J&M Aircraft Mobile T-Hangar, Inc. v. Johnston County Airport Authority

603 S.E.2d 348, 166 N.C. App. 534, 2004 N.C. App. LEXIS 1960
CourtCourt of Appeals of North Carolina
DecidedOctober 19, 2004
DocketNo. COA03-1202
StatusPublished
Cited by5 cases

This text of 603 S.E.2d 348 (J&M Aircraft Mobile T-Hangar, Inc. v. Johnston County Airport Authority) is published on Counsel Stack Legal Research, covering Court of Appeals of North Carolina primary law. Counsel Stack provides free access to over 12 million legal documents including statutes, case law, regulations, and constitutions.

Bluebook
J&M Aircraft Mobile T-Hangar, Inc. v. Johnston County Airport Authority, 603 S.E.2d 348, 166 N.C. App. 534, 2004 N.C. App. LEXIS 1960 (N.C. Ct. App. 2004).

Opinions

ELMORE, Judge.

The first civil action in this case was filed 5 September 2001 in Johnston County, North Carolina. The action concerned airplane hangars which J&M Aircraft Mobile T-Hangar, Inc. (J&M) constructed at the Johnston County Airport, but were never paid for. The Airport Authority was responsible for making sure each of the airlines paid J&M for their individual hangars, and in return the Airport Authority was to earn a commission. The commission agreed upon was $1,000.00 for each of 40 hangars. J&M apparently never received full payment for the hangars and, in return, J&M never paid the Airport Authority their commission. The Airport Authority sued for the commission.

[536]*536The plaintiff therein (the Airport Authority) attempted service on the defendant (J&M), a Georgia corporation, at its office in Georgia. J&M claimed it never received service, and that someone who works in the building where its office is located but does not work for J&M signed the receipt. The signature is apparently indecipherable. J&M was not aware of that action until well after the default judgment was entered against it. The default judgment awarded plaintiffs $37,000.00 plus 8% interest from 15 February 1999 until paid.

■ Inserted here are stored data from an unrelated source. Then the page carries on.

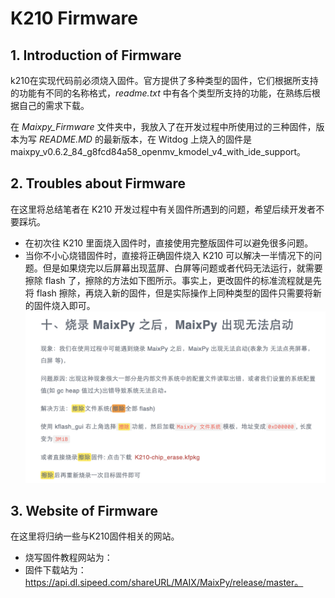 # K210 Firmware

## 1. Introduction of Firmware

k210在实现代码前必须烧入固件。官方提供了多种类型的固件，它们根据所支持的功能有不同的名称格式，*readme.txt* 中有各个类型所支持的功能，在熟练后根据自己的需求下载。

在 *Maixpy_Firmware* 文件夹中，我放入了在开发过程中所使用过的三种固件，版本为写 *README.MD* 的最新版本，在 Witdog 上烧入的固件是maixpy_v0.6.2_84_g8fcd84a58_openmv_kmodel_v4_with_ide_support。

## 2. Troubles about Firmware
在这里将总结笔者在 K210 开发过程中有关固件所遇到的问题，希望后续开发者不要踩坑。

- 在初次往 K210 里面烧入固件时，直接使用完整版固件可以避免很多问题。
- 当你不小心烧错固件时，直接将正确固件烧入 K210 可以解决一半情况下的问题。但是如果烧完以后屏幕出现蓝屏、白屏等问题或者代码无法运行，就需要擦除 flash 了，擦除的方法如下图所示。事实上，更改固件的标准流程就是先将 flash 擦除，再烧入新的固件，但是实际操作上同种类型的固件只需要将新的固件烧入即可。
![擦除flash](https://github.com/zgchen33/witdog_ros/raw/blockly/image/cachuflash.png)

## 3. Website of Firmware
在这里将归纳一些与K210固件相关的网站。

- 烧写固件教程网站为：
- 固件下载站为：https://api.dl.sipeed.com/shareURL/MAIX/MaixPy/release/master。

J&M learned of the default judgment when it was served with a complaint filed in Georgia attempting to enforce collection of the North Carolina default judgment. J&M and the Perrys, owners and employees of J&M, attempted to attack the North Carolina judgment in the Georgia court, claiming North Carolina had no jurisdiction. J&M’s attorney requested a protective order and an injunction, which was denied by the Georgia trial court. The Georgia trial court then stayed the action in Georgia to allow J&M to attack the North Carolina judgment in North Carolina.

J&M attempted to obtain counsel in North Carolina but eventually filed a pro se complaint which was later amended when it retained counsel. The complaint included a Rule 60 motion to set aside the prior North Carolina default judgment. The complaint also moved the trial court for temporary, preliminary, and permanent injunctive relief to stay the enforcement of the judgment.

The North Carolina court ordered a temporary restraining order against the Airport Authority in June of 2003. Later that month, the trial court heard the motion for an injunction. The trial court denied the motion and granted the defendant’s motion to dismiss, concluding as a matter of law that the service in the original action was sufficient under N.C. Gen. Stat. § 1A-1, Rule 4(j)(6)c. The trial court said that J&M failed to bring evidence to overcome the presumption of valid service. The trial court found the default judgment valid, and found no grounds for continuing the stay of the Georgia action.

From that denial of the Rule 60 motion and motion for injunction, and the granting of the motion to dismiss, J&M appeals.

I.

J&M first assigns error to the trial court’s denial of the motion for preliminary injunction, arguing that the appellants are reasonably likely to have prevailed on the merits and that appellants will suffer irreparable harm if the injunction is not issued.

[537]*537The scope of appellate review in the granting or denying of a preliminary injunction is essentially de novo. An appellate court is not bound by the findings, but may review and weigh the evidence and find facts for itself. Robins & Weill, Inc. v. Mason, 70 N.C. App. 537, 320 S.E.2d 693, disc. review denied, 312 N.C. 495, 322 S.E.2d 559 (1984).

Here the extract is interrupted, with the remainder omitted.